Тут появился сам хозяин. Коля так описывал его явление: «Вдруг в коридоре раздается грохот, хлопанье дверей, слышатся быстрые шаги, удары каблуков о половицы, и вот дверь комнаты, где мы сидели, отбрасывается, будто сорванная с петель, и на пороге появляется человек, которому, казалось, в коридоре узко, в дверях тесно, в комнате мало простора.

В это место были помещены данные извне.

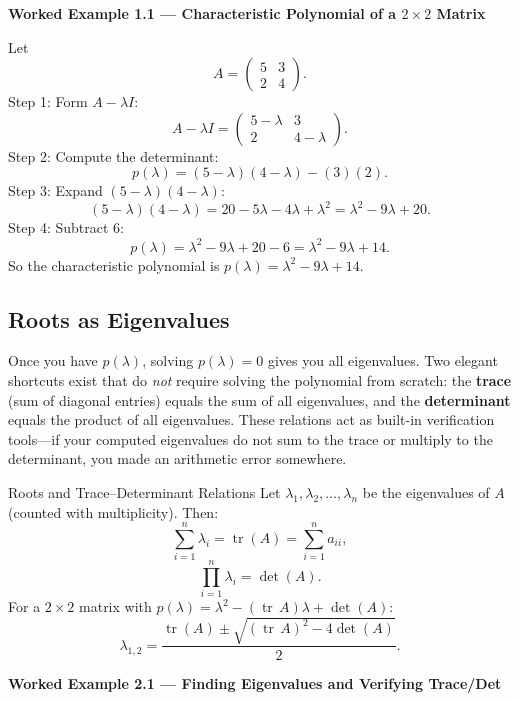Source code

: \documentclass[12pt,a4paper]{article}
\begin{document}
\textbf{Worked Example 1.1 --- Characteristic Polynomial of a $2\times 2$ Matrix}

Let
\[
  A = \begin{pmatrix} 5 & 3 \\ 2 & 4 \end{pmatrix}.
\]
Step 1: Form $A - \lambda I$:
\[
  A - \lambda I = \begin{pmatrix} 5-\lambda & 3 \\ 2 & 4-\lambda \end{pmatrix}.
\]
Step 2: Compute the determinant:
\[
  p(\lambda) = (5-\lambda)(4-\lambda) - (3)(2).
\]
Step 3: Expand $(5-\lambda)(4-\lambda)$:
\[
  (5-\lambda)(4-\lambda) = 20 - 5\lambda - 4\lambda + \lambda^2 = \lambda^2 - 9\lambda + 20.
\]
Step 4: Subtract $6$:
\[
  p(\lambda) = \lambda^2 - 9\lambda + 20 - 6 = \lambda^2 - 9\lambda + 14.
\]
So the characteristic polynomial is $p(\lambda) = \lambda^2 - 9\lambda + 14$.

\subsection{Roots as Eigenvalues}

Once you have $p(\lambda)$, solving $p(\lambda)=0$ gives you all eigenvalues.
Two elegant shortcuts exist that do \emph{not} require solving the polynomial from scratch:
the \textbf{trace} (sum of diagonal entries) equals the sum of all eigenvalues, and the
\textbf{determinant} equals the product of all eigenvalues.
These relations act as built-in verification tools---if your computed eigenvalues do not
sum to the trace or multiply to the determinant, you made an arithmetic error somewhere.

\begin{infobox}{Roots and Trace--Determinant Relations}
Let $\lambda_1, \lambda_2, \ldots, \lambda_n$ be the eigenvalues of $A$ (counted with multiplicity). Then:
\[
  \sum_{i=1}^{n} \lambda_i = \operatorname{tr}(A) = \sum_{i=1}^{n} a_{ii},
\]
\[
  \prod_{i=1}^{n} \lambda_i = \det(A).
\]
For a $2\times 2$ matrix with $p(\lambda) = \lambda^2 - (\operatorname{tr}\, A)\lambda + \det(A)$:
\[
  \lambda_{1,2} = \frac{\operatorname{tr}(A) \pm \sqrt{(\operatorname{tr}\,A)^2 - 4\det(A)}}{2}.
\]
\end{infobox}

\textbf{Worked Example 2.1 --- Finding Eigenvalues and Verifying Trace/Det}
\end{document}
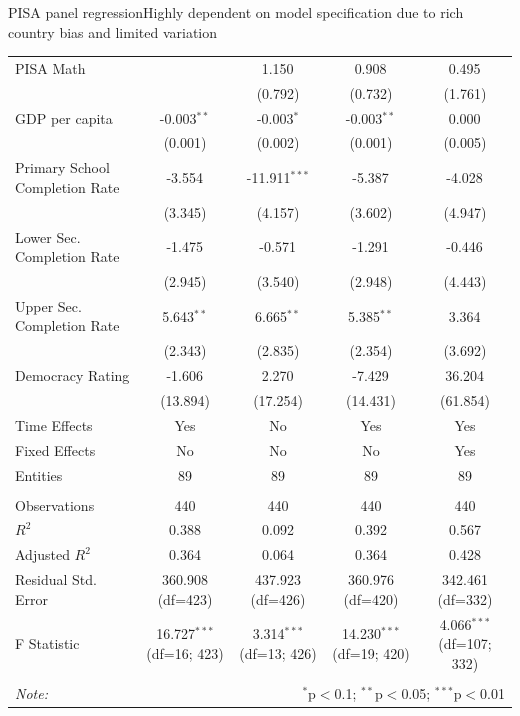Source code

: \documentclass[10pt]{beamer}
\begin{document}
\begin{frame}{PISA panel regression}{Highly dependent on model specification due to rich country bias and limited variation}
\begin{table}[!htbp]
{\begin{tabular}{@{\extracolsep{5pt}}lcccc}
                 PISA Math & & 1.150$^{}$ & 0.908$^{}$ & 0.495$^{}$ \\
                & & (0.792) & (0.732) & (1.761) \\
                 GDP per capita & -0.003$^{**}$ & -0.003$^{*}$ & -0.003$^{**}$ & 0.000$^{}$ \\
                & (0.001) & (0.002) & (0.001) & (0.005) \\
                 Primary School Completion Rate & -3.554$^{}$ & -11.911$^{***}$ & -5.387$^{}$ & -4.028$^{}$ \\
                & (3.345) & (4.157) & (3.602) & (4.947) \\
                 Lower Sec. Completion Rate & -1.475$^{}$ & -0.571$^{}$ & -1.291$^{}$ & -0.446$^{}$ \\
                & (2.945) & (3.540) & (2.948) & (4.443) \\
                 Upper Sec. Completion Rate & 5.643$^{**}$ & 6.665$^{**}$ & 5.385$^{**}$ & 3.364$^{}$ \\
                & (2.343) & (2.835) & (2.354) & (3.692) \\
                 Democracy Rating & -1.606$^{}$ & 2.270$^{}$ & -7.429$^{}$ & 36.204$^{}$ \\
                & (13.894) & (17.254) & (14.431) & (61.854) \\
                 Time Effects & Yes & No & Yes & Yes \\
                 Fixed Effects & No & No & No & Yes \\
                 Entities & 89 & 89 & 89 & 89 \\
                \hline \\[-1.8ex]
                 Observations & 440 & 440 & 440 & 440 \\
                 $R^2$ & 0.388 & 0.092 & 0.392 & 0.567 \\
                 Adjusted $R^2$ & 0.364 & 0.064 & 0.364 & 0.428 \\
                 Residual Std. Error & 360.908 (df=423) & 437.923 (df=426) & 360.976 (df=420) & 342.461 (df=332) \\
                 F Statistic & 16.727$^{***}$ (df=16; 423) & 3.314$^{***}$ (df=13; 426) & 14.230$^{***}$ (df=19; 420) & 4.066$^{***}$ (df=107; 332) \\
                \hline
                \hline \\[-1.8ex]
                \textit{Note:} & \multicolumn{4}{r}{$^{*}$p$<$0.1; $^{**}$p$<$0.05; $^{***}$p$<$0.01} \\
                \end{tabular}
        }
        \end{table}
\end{frame}
\end{document}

Я понял, что это и есть Гиляровский. Оробел от неожиданности. При его появлении я встал, как меня учили. Мне бросились в глаза лихая повадка писателя и удаль в быстрых движениях. Приковывали внимание его казацкие усы, необыкновенный взгляд — быстрый, сильный и немного строгий, сердитый. Он мне представился атаманом, Тарасом Бульбой, о котором я еще в школе читал в книге Гоголя.
Ворот рубахи у него был расстегнут, могучая, высокая грудь полуоголена. Видно, он зашел к моему товарищу по какому-то делу».
— Какой у тебя хозяин-то… — протянул Коля Морозов, когда Гиляровский ушел. — Должно быть, строгий, свирепый. Уж очень у него вид-то… А?